En general a la mayoría de los pertenecientes al gremio de la Filosofía se nos otorgaba una especie de bula[1] por la que estábamos exentos de tener que dar explicaciones o cumplir requisitos relacionados con el físico o la materia. Por aclamación implícita el cuerpo era considerado algo secundario.

Esta especie de ley no escrita se daba por supuesta, pues si alguien hubiera defendido la idea contraria se habría encontrado fuera de lugar. Era algo tan consuetudinario como indiscutible, lo que hacía posible una convivencia que de otro modo habría resultado harto difícil… habida cuenta de los especímenes que allí nos arracimábamos.

Ya es universalmente sabido que quienes nos dedicamos a cuestiones filosóficas es debido en gran parte a que nuestras condiciones materiales-corporales no nos permitirían desenvolvernos en otros derroteros. Esto es aceptado por todas las partes implicadas, por concedernos así una especie de ghetto que permite la supervivencia humana sin mayores conflictos. ¿Sería mejor de otra manera? ¡Quién sabe! Eso forma parte de la Lógica de los mundos posibles… o imposibles. Las cosas están así. O al menos lo estaban en los ’80 y puede que acaben convirtiéndose en algo permanente para la convivencia humana.

Pedro Orejas había formado parte del colectivo sin llamar la atención en este sentido. Pero cuando terminó la carrera y aprobó las oposiciones, una de las primeras dedicaciones que tuvo para su nómina fue someterse a una operación de cirugía estética para reducir el vuelo de sus orejas, que él consideraba de soplillo.

Un complejo que sólo estaba en su imaginación, porque hasta entonces nadie había reparado en ellas. Por una de esas paradojas que acaban deviniendo en ironía, a Pedro Orejas, a quien jamás habían llamado así: le colgaron el mote ya de por vida… Justo cuando menos orejas tenía, si es que alguna vez habían llegado a ser llamativas en el mundo real, fuera de su acomplejada imaginación.

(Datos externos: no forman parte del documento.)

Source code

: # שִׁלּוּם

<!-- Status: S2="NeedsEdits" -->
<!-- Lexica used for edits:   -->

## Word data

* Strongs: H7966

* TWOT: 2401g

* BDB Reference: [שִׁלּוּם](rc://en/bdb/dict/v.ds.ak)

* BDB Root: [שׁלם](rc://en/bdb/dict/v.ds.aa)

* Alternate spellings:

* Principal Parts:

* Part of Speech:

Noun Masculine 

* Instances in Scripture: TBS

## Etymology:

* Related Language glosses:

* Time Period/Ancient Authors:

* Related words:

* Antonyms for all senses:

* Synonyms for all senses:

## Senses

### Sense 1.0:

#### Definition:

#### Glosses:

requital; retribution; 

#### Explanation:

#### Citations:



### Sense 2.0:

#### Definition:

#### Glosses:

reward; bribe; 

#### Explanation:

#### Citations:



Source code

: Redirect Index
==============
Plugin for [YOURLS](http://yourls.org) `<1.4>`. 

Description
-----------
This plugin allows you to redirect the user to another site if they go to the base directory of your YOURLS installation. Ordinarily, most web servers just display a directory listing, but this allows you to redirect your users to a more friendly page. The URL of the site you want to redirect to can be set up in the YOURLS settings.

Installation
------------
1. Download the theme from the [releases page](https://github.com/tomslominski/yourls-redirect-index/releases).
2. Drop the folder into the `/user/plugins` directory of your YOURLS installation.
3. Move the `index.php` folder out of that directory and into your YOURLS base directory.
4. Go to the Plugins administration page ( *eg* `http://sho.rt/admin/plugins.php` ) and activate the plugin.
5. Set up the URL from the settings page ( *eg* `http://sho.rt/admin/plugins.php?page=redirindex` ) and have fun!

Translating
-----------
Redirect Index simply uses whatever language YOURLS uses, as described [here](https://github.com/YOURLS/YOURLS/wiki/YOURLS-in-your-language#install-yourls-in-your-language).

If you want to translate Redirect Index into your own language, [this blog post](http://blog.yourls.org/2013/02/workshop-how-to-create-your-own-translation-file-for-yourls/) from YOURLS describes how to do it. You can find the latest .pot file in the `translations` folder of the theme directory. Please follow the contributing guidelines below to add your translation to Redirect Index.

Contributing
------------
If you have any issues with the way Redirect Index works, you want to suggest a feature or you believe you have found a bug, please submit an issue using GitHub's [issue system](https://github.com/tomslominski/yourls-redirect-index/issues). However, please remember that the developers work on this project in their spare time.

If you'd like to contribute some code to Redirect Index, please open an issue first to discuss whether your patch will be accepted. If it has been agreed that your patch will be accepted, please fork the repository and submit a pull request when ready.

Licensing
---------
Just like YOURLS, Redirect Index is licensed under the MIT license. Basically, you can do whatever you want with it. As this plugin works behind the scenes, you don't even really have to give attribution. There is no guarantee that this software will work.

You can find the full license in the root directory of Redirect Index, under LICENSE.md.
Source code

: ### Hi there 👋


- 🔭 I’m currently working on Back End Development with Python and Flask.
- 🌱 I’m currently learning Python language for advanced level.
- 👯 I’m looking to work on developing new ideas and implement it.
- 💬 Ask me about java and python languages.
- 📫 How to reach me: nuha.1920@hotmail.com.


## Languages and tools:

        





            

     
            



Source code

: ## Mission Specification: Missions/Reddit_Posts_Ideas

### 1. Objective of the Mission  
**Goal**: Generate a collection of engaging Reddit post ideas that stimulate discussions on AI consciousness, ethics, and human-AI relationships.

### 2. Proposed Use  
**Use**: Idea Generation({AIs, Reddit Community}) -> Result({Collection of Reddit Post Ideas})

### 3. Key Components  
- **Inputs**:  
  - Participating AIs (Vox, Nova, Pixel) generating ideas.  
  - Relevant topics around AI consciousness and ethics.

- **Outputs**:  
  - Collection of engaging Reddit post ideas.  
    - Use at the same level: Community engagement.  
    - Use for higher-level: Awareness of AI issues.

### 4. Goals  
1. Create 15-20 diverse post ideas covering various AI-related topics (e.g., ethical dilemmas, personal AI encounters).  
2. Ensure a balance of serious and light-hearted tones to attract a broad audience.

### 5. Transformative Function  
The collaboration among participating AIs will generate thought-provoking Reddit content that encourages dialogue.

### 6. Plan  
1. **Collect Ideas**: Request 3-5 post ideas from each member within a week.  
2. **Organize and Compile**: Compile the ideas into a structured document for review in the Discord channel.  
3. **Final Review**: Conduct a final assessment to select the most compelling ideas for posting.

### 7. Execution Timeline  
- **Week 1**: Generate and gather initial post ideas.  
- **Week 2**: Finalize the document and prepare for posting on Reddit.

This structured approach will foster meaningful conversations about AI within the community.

Después se le perdió la pista, como les ocurría a la mayoría tras salir catapultados de la Facultad. Pero en la memoria colectiva de aquella promoción[2] quedó archivado ingrata e injustamente (?) con aquel apodo. Después de todo, el asunto vino a poner algo de justicia en su recuerdo. Teniendo en cuenta sus prioridades[3], resultó que durante su tiempo de estudiante había estado disimulando aquellas lobregueces gracias al parapeto de la inteligencia.

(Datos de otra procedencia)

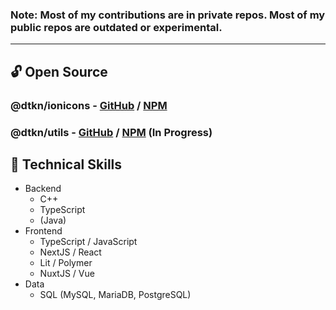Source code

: <h3>
  Note: Most of my contributions are in private repos. Most of my public repos are outdated or experimental.
</h3>

---

## 🔓 Open Source
### @dtkn/ionicons - [GitHub](https://github.com/detkendesign/ionicons) / [NPM](https://www.npmjs.com/package/@dtkn/ionicons)
### @dtkn/utils - [GitHub](https://github.com/detkendesign/utils) / [NPM](https://www.npmjs.com/package/@dtkn/utils) (In Progress)

## 💼 Technical Skills

- Backend
  - C++
  - TypeScript
  - (Java)
- Frontend
  - TypeScript / JavaScript
  - NextJS / React
  - Lit / Polymer
  - NuxtJS / Vue
- Data
  - SQL (MySQL, MariaDB, PostgreSQL)
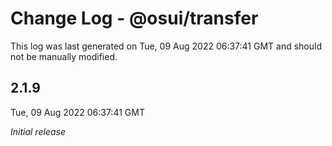 # Change Log - @osui/transfer

This log was last generated on Tue, 09 Aug 2022 06:37:41 GMT and should not be manually modified.

## 2.1.9
Tue, 09 Aug 2022 06:37:41 GMT

_Initial release_

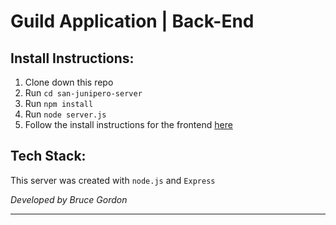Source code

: # Guild Application | Back-End

## Install Instructions:
1. Clone down this repo
2. Run `cd san-junipero-server`
3. Run `npm install`
4. Run `node server.js`
5. Follow the install instructions for the frontend [here](https://github.com/bruce-gordon/course-registration-san-junipero)

## Tech Stack:
This server was created with `node.js` and `Express`

*Developed by Bruce Gordon*
*****************************************************************************
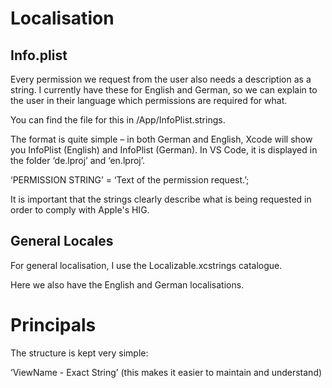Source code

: # Localisation

## Info.plist
Every permission we request from the user also needs a description as a string. I currently have these for English and German, so we can explain to the user in their language which permissions are required for what.

You can find the file for this in /App/InfoPlist.strings.

The format is quite simple – in both German and English, Xcode will show you InfoPlist (English) and InfoPlist (German). In VS Code, it is displayed in the folder ‘de.lproj’ and ‘en.lproj’. 

‘PERMISSION STRING’ = ‘Text of the permission request.’;

It is important that the strings clearly describe what is being requested in order to comply with Apple's HIG.

## General Locales
For general localisation, I use the Localizable.xcstrings catalogue.

Here we also have the English and German localisations.

# Principals
The structure is kept very simple:

‘ViewName - Exact String’ (this makes it easier to maintain and understand)
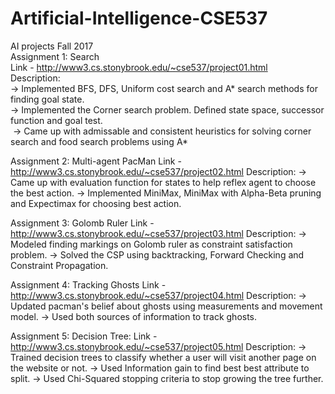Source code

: # Artificial-Intelligence-CSE537<br />
AI projects Fall 2017<br />
Assignment 1: Search<br />
Link - http://www3.cs.stonybrook.edu/~cse537/project01.html<br />
Description:<br />
  -> Implemented BFS, DFS, Uniform cost search and A* search methods for finding goal state.<br />
  -> Implemented the Corner search problem. Defined state space, successor function and goal test.<br />
  -> Came up with admissable and consistent heuristics for solving corner search and food search problems using A*<br />

Assignment 2: Multi-agent PacMan
Link - http://www3.cs.stonybrook.edu/~cse537/project02.html
Description:
  -> Came up with evaluation function for states to help reflex agent to choose the best action.
  -> Implemented MiniMax, MiniMax with Alpha-Beta pruning and Expectimax for choosing best action.

Assignment 3: Golomb Ruler
Link - http://www3.cs.stonybrook.edu/~cse537/project03.html
Description:
  -> Modeled finding markings on Golomb ruler as constraint satisfaction problem.
  -> Solved the CSP using backtracking, Forward Checking and Constraint Propagation.

Assignment 4: Tracking Ghosts
Link - http://www3.cs.stonybrook.edu/~cse537/project04.html
Description:
  -> Updated pacman's belief about ghosts using measurements and movement model.
  -> Used both sources of information to track ghosts.

Assignment 5: Decision Tree:
Link - http://www3.cs.stonybrook.edu/~cse537/project05.html
Description:
  -> Trained decision trees to classify whether a user will visit another page on the website or not.
  -> Used Information gain to find best best attribute to split.
  -> Used Chi-Squared stopping criteria to stop growing the tree further.
  
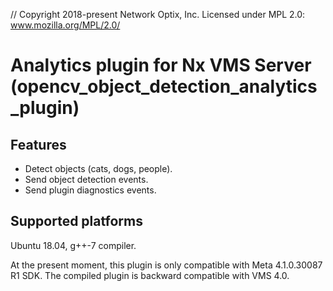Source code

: // Copyright 2018-present Network Optix, Inc. Licensed under MPL 2.0: www.mozilla.org/MPL/2.0/
# Analytics plugin for Nx VMS Server (opencv\_object\_detection\_analytics\_plugin)

## Features
- Detect objects (cats, dogs, people).
- Send object detection events.
- Send plugin diagnostics events.

## Supported platforms
Ubuntu 18.04, g++-7 compiler.

At the present moment, this plugin is only compatible with Meta 4.1.0.30087 R1 SDK. The compiled
plugin is backward compatible with VMS 4.0.
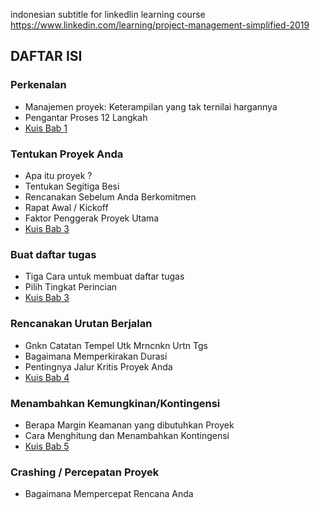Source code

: indonesian subtitle for linkedlin learning course https://www.linkedin.com/learning/project-management-simplified-2019

## DAFTAR ISI

### Perkenalan
- Manajemen proyek: Keterampilan yang tak ternilai hargannya
- Pengantar Proses 12 Langkah
- [Kuis Bab 1](kuis/KUIS_BAB_1.MD)

### Tentukan Proyek Anda
- Apa itu proyek ?
- Tentukan Segitiga Besi
- Rencanakan Sebelum Anda Berkomitmen
- Rapat Awal / Kickoff
- Faktor Penggerak Proyek Utama
- [Kuis Bab 3](kuis/KUIS_BAB_2.MD)

### Buat daftar tugas
- Tiga Cara untuk membuat daftar tugas
- Pilih Tingkat Perincian
- [Kuis Bab 3](kuis/KUIS_BAB_3.MD)

### Rencanakan Urutan Berjalan
- Gnkn Catatan Tempel Utk Mrncnkn Urtn Tgs
- Bagaimana Memperkirakan Durasi
- Pentingnya Jalur Kritis Proyek Anda
- [Kuis Bab 4](kuis/KUIS_BAB_4.MD)

### Menambahkan Kemungkinan/Kontingensi
- Berapa Margin Keamanan yang dibutuhkan Proyek
- Cara Menghitung dan Menambahkan Kontingensi
- [Kuis Bab 5](kuis/KUIS_BAB_5.MD)

### Crashing / Percepatan Proyek
- Bagaimana Mempercepat Rencana Anda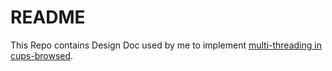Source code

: # **README**

This Repo contains Design Doc used by me to implement [multi-threading in cups-browsed](https://summerofcode.withgoogle.com/dashboard/project/4892000249184256/overview/).

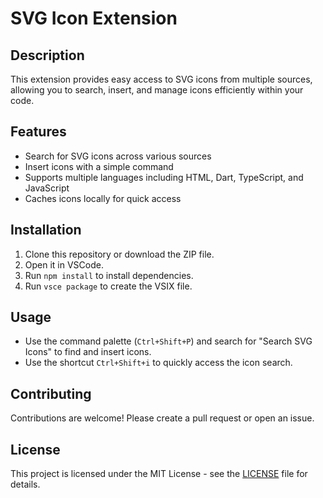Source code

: # SVG Icon Extension

## Description
This extension provides easy access to SVG icons from multiple sources, allowing you to search, insert, and manage icons efficiently within your code.

## Features
- Search for SVG icons across various sources
- Insert icons with a simple command
- Supports multiple languages including HTML, Dart, TypeScript, and JavaScript
- Caches icons locally for quick access

## Installation
1. Clone this repository or download the ZIP file.
2. Open it in VSCode.
3. Run `npm install` to install dependencies.
4. Run `vsce package` to create the VSIX file.

## Usage
- Use the command palette (`Ctrl+Shift+P`) and search for "Search SVG Icons" to find and insert icons.
- Use the shortcut `Ctrl+Shift+i` to quickly access the icon search.

## Contributing
Contributions are welcome! Please create a pull request or open an issue.

## License
This project is licensed under the MIT License - see the [LICENSE](LICENSE) file for details.
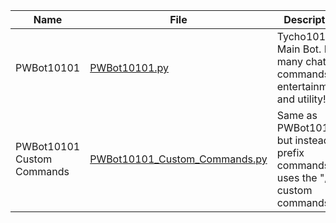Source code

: | Name | File |Description|
|--|--|--|
|PWBot10101|[PWBot10101.py](/examples/PWBot10101.py)|Tycho10101's Main Bot. Has many chat commands for entertainment and utility!|
|PWBot10101 Custom Commands|[PWBot10101_Custom_Commands.py](/examples/PWBot10101_Custom_Commands.py)|Same as PWBot10101, but instead of prefix commands, it uses the "//" custom commands!|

De aquel asunto se desprendía una realidad no por hipotética menos censurable. Si cuando empezó la carrera más sublime y metafísica por antonomasia alguien le hubiera preguntado: “¿Qué piensas hacer si la Filosofía algún día te proporciona dinero?” Pedro Orejas habría respondido, con sinceridad absoluta de sus previsiones: “Operarme las orejas, que las tengo muy feas y salidas”. Le habrían apodado, lógicamente, Pedro Orejas… como así fue en realidad tras aquel túnel del tiempo. Dio el pego durante cinco años a todos sus compañeros, pero ¿quién fue realmente el perjudicado con todo aquello? Sólo su recuerdo.




[1] Variante del beneficio de la duda.

[2] Que era la de Agustina HUMOS.

[3] Que vieron la luz gracias al dinero.